*** SUPPLIED DATA

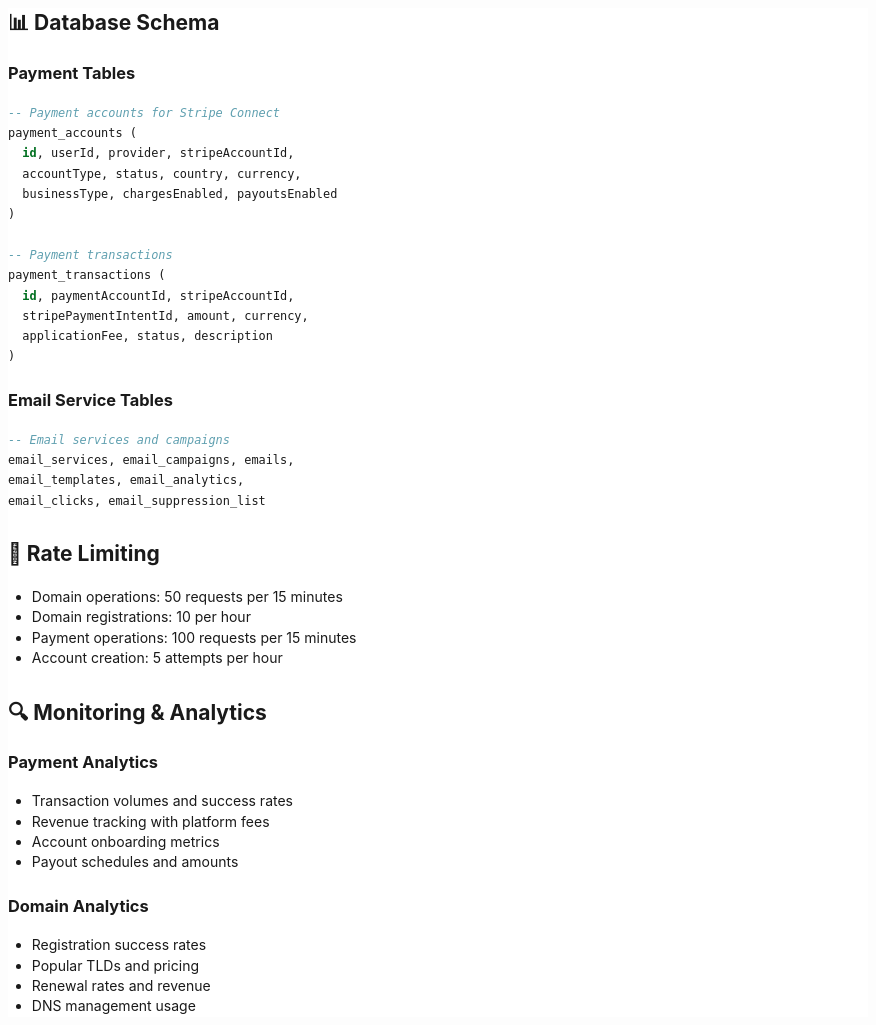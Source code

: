 ## 📊 Database Schema

### Payment Tables

```sql
-- Payment accounts for Stripe Connect
payment_accounts (
  id, userId, provider, stripeAccountId, 
  accountType, status, country, currency,
  businessType, chargesEnabled, payoutsEnabled
)

-- Payment transactions
payment_transactions (
  id, paymentAccountId, stripeAccountId,
  stripePaymentIntentId, amount, currency,
  applicationFee, status, description
)
```

### Email Service Tables

```sql
-- Email services and campaigns
email_services, email_campaigns, emails,
email_templates, email_analytics,
email_clicks, email_suppression_list
```

## 🚦 Rate Limiting

- Domain operations: 50 requests per 15 minutes
- Domain registrations: 10 per hour
- Payment operations: 100 requests per 15 minutes
- Account creation: 5 attempts per hour

## 🔍 Monitoring & Analytics

### Payment Analytics
- Transaction volumes and success rates
- Revenue tracking with platform fees
- Account onboarding metrics
- Payout schedules and amounts

### Domain Analytics
- Registration success rates
- Popular TLDs and pricing
- Renewal rates and revenue
- DNS management usage

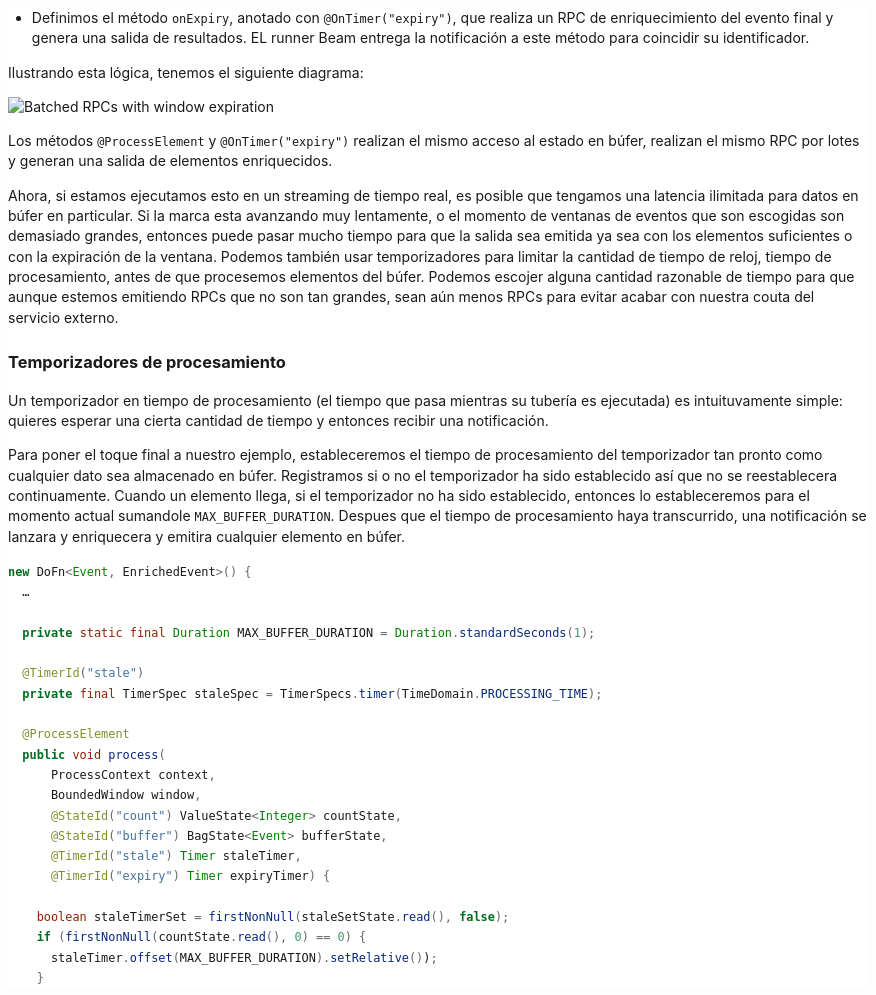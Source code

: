  - Definimos el método `onExpiry`, anotado con `@OnTimer("expiry")`, que realiza
   un RPC de enriquecimiento del evento final y genera una salida de resultados.
   EL runner Beam entrega la notificación a este método para coincidir su
   identificador.

Ilustrando esta lógica, tenemos el siguiente diagrama:

<img class="center-block"
    src="{{ site.baseurl }}/images/blog/timely-processing/BatchedRpcExpiry.png"
    alt="Batched RPCs with window expiration"
    width="600">


Los métodos `@ProcessElement` y `@OnTimer("expiry")` realizan el mismo acceso al
estado en búfer, realizan el mismo RPC por lotes y generan una salida de
elementos enriquecidos.

Ahora, si estamos ejecutamos esto en un streaming de tiempo real, es posible que
tengamos una latencia ilimitada para datos en búfer en particular. Si la marca
esta avanzando muy lentamente, o el momento de ventanas de eventos que son
escogidas son demasiado grandes, entonces puede pasar mucho tiempo para que la
salida sea emitida ya sea con los elementos suficientes o con la expiración de
la ventana. Podemos también usar temporizadores para limitar la cantidad de
tiempo de reloj, tiempo de procesamiento, antes de que procesemos elementos del
búfer. Podemos escojer alguna cantidad razonable de tiempo para que aunque
estemos emitiendo RPCs que no son tan grandes, sean aún menos RPCs para evitar
acabar con nuestra couta del servicio externo.

### Temporizadores de procesamiento

Un temporizador en tiempo de procesamiento (el tiempo que pasa mientras su
tubería es ejecutada) es intuituvamente simple: quieres esperar una cierta
cantidad de tiempo y entonces recibir una notificación.

Para poner el toque final a nuestro ejemplo, estableceremos el tiempo de
procesamiento del temporizador tan pronto como cualquier dato sea almacenado
en búfer. Registramos si o no el temporizador ha sido establecido así que no
se reestablecera continuamente. Cuando un elemento llega, si el temporizador
no ha sido establecido, entonces lo estableceremos para el momento actual
sumandole `MAX_BUFFER_DURATION`. Despues que el tiempo de procesamiento haya
transcurrido, una notificación se lanzara y enriquecera y emitira cualquier
elemento en búfer.

```java
new DoFn<Event, EnrichedEvent>() {
  …

  private static final Duration MAX_BUFFER_DURATION = Duration.standardSeconds(1);

  @TimerId("stale")
  private final TimerSpec staleSpec = TimerSpecs.timer(TimeDomain.PROCESSING_TIME);

  @ProcessElement
  public void process(
      ProcessContext context,
      BoundedWindow window,
      @StateId("count") ValueState<Integer> countState,
      @StateId("buffer") BagState<Event> bufferState,
      @TimerId("stale") Timer staleTimer,
      @TimerId("expiry") Timer expiryTimer) {

    boolean staleTimerSet = firstNonNull(staleSetState.read(), false);
    if (firstNonNull(countState.read(), 0) == 0) {
      staleTimer.offset(MAX_BUFFER_DURATION).setRelative());
    }

```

******

THE TASK: From the line containing "procesamiento del temporizador" down to the final line of the records above, copy everything exactly and include nothing else.

OUTPUT OF THE EXERCISE:
procesamiento del temporizador tan pronto como cualquier dato sea almacenado
en búfer. Registramos si o no el temporizador ha sido establecido así que no
se reestablecera continuamente. Cuando un elemento llega, si el temporizador
no ha sido establecido, entonces lo estableceremos para el momento actual
sumandole `MAX_BUFFER_DURATION`. Despues que el tiempo de procesamiento haya
transcurrido, una notificación se lanzara y enriquecera y emitira cualquier
elemento en búfer.

```java
new DoFn<Event, EnrichedEvent>() {
  …

  private static final Duration MAX_BUFFER_DURATION = Duration.standardSeconds(1);

  @TimerId("stale")
  private final TimerSpec staleSpec = TimerSpecs.timer(TimeDomain.PROCESSING_TIME);

  @ProcessElement
  public void process(
      ProcessContext context,
      BoundedWindow window,
      @StateId("count") ValueState<Integer> countState,
      @StateId("buffer") BagState<Event> bufferState,
      @TimerId("stale") Timer staleTimer,
      @TimerId("expiry") Timer expiryTimer) {

    boolean staleTimerSet = firstNonNull(staleSetState.read(), false);
    if (firstNonNull(countState.read(), 0) == 0) {
      staleTimer.offset(MAX_BUFFER_DURATION).setRelative());
    }

```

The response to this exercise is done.